**How to complete this task**
Write out exactly the lines of the material below, beginning at the top and ending at the line that contains "and functionalities are".
Stored data Block Start
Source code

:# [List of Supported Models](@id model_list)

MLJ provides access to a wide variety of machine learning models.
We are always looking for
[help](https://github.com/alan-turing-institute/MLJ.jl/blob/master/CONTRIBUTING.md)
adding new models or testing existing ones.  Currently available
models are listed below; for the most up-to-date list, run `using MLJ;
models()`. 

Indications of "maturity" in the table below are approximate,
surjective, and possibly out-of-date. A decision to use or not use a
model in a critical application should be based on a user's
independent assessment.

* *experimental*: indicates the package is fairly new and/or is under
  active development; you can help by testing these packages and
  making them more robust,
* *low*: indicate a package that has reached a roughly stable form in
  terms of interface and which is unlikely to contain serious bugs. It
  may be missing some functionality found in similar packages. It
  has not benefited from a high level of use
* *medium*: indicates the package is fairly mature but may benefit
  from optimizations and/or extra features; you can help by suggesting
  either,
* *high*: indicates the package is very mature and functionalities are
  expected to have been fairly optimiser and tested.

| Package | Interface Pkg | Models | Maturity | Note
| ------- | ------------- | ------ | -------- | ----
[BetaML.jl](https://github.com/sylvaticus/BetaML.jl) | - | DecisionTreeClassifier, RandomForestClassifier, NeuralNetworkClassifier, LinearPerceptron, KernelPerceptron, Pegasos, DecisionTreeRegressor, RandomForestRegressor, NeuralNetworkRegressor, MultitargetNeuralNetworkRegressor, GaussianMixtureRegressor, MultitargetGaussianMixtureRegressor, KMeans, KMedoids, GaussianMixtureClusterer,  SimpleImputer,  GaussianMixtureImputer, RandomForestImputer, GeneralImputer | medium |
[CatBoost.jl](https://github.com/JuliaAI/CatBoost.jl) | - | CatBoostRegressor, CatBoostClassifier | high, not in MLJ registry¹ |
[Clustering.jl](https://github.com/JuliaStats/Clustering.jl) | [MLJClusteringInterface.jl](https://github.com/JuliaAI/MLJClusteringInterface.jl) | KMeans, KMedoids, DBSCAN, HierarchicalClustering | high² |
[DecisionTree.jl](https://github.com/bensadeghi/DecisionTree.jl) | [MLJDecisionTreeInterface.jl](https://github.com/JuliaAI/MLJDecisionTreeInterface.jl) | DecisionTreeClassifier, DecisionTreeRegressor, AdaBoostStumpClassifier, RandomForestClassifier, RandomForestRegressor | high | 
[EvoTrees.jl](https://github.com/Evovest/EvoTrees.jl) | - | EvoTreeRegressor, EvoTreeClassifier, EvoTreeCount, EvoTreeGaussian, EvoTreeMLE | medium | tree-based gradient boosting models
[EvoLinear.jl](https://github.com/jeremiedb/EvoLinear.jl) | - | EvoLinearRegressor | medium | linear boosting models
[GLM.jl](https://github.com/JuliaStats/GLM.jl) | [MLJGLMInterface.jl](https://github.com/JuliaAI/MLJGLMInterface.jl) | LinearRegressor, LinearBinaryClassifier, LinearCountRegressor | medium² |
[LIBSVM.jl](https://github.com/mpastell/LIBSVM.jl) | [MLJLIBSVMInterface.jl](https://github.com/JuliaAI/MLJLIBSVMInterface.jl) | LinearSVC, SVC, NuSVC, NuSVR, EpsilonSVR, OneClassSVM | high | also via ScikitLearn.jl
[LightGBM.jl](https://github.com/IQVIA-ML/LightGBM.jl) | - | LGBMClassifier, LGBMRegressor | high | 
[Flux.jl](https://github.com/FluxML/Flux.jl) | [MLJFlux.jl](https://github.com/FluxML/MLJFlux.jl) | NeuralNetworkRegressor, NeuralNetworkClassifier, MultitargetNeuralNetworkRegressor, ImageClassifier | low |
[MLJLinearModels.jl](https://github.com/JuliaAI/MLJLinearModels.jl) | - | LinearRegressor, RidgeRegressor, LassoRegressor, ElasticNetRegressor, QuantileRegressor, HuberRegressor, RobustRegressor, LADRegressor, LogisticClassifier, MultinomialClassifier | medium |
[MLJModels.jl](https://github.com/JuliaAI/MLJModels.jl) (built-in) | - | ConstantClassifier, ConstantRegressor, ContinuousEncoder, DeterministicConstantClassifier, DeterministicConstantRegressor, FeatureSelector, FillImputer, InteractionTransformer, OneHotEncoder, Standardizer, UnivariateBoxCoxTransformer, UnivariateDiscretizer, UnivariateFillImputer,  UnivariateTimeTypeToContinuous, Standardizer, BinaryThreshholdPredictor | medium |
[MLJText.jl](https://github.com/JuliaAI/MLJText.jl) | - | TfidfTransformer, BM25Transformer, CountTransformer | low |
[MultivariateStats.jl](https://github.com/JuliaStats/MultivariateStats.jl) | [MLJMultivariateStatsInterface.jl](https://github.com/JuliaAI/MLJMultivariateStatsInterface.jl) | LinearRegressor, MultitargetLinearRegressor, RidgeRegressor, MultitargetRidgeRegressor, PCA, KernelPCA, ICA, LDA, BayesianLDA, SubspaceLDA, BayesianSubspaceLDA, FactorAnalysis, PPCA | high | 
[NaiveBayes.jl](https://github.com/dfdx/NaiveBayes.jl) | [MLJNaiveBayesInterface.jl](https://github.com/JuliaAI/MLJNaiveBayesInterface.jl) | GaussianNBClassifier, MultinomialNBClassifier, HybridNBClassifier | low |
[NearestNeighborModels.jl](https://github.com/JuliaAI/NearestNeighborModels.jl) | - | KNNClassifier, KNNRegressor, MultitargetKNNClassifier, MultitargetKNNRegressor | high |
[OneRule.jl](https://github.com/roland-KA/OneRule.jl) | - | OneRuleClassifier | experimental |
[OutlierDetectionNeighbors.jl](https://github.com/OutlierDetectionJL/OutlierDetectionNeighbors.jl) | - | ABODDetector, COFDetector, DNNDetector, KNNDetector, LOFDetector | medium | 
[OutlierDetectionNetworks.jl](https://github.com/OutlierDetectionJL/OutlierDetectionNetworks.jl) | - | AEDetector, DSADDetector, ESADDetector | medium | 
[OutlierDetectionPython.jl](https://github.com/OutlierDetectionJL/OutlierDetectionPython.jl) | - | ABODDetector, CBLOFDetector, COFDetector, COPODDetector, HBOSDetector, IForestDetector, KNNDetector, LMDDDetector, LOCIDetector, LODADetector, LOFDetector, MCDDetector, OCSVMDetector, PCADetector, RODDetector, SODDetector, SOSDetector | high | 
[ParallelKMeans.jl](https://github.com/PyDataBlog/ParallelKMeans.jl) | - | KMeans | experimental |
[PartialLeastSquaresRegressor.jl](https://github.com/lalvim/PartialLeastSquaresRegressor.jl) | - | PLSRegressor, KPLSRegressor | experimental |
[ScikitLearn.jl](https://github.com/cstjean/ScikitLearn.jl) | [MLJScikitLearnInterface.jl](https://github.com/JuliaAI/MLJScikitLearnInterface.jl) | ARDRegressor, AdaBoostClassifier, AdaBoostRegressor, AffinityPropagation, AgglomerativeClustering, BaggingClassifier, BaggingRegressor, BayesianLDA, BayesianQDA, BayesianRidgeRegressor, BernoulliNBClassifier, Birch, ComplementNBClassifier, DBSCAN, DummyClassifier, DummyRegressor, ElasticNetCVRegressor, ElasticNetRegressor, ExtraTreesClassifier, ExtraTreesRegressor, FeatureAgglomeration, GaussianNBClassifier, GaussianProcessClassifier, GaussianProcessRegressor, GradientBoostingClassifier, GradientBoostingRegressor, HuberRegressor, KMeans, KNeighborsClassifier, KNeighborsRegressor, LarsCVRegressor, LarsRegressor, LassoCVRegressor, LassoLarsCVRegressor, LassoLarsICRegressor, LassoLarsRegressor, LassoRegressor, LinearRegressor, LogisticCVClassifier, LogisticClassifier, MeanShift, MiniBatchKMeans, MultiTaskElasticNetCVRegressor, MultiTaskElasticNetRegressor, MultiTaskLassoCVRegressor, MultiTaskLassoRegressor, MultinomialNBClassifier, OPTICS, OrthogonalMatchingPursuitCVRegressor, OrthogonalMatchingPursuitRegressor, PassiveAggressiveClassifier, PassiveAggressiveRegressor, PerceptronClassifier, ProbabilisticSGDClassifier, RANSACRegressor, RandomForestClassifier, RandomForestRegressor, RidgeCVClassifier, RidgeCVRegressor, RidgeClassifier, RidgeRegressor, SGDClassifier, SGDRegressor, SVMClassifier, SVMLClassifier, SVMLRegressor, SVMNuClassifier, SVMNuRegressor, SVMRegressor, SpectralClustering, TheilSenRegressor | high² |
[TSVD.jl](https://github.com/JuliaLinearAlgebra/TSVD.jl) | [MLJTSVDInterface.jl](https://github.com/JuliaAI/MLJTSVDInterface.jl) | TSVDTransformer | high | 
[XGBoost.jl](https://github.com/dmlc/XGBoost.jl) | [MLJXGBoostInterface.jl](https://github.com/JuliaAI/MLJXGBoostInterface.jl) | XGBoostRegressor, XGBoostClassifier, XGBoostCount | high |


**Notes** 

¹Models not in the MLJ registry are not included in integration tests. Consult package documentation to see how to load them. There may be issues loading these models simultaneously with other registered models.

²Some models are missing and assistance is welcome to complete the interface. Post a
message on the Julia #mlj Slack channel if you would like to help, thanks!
Stored data Block End
**Solved exercise**
Source code

:# [List of Supported Models](@id model_list)

MLJ provides access to a wide variety of machine learning models.
We are always looking for
[help](https://github.com/alan-turing-institute/MLJ.jl/blob/master/CONTRIBUTING.md)
adding new models or testing existing ones.  Currently available
models are listed below; for the most up-to-date list, run `using MLJ;
models()`. 

Indications of "maturity" in the table below are approximate,
surjective, and possibly out-of-date. A decision to use or not use a
model in a critical application should be based on a user's
independent assessment.

* *experimental*: indicates the package is fairly new and/or is under
  active development; you can help by testing these packages and
  making them more robust,
* *low*: indicate a package that has reached a roughly stable form in
  terms of interface and which is unlikely to contain serious bugs. It
  may be missing some functionality found in similar packages. It
  has not benefited from a high level of use
* *medium*: indicates the package is fairly mature but may benefit
  from optimizations and/or extra features; you can help by suggesting
  either,
* *high*: indicates the package is very mature and functionalities are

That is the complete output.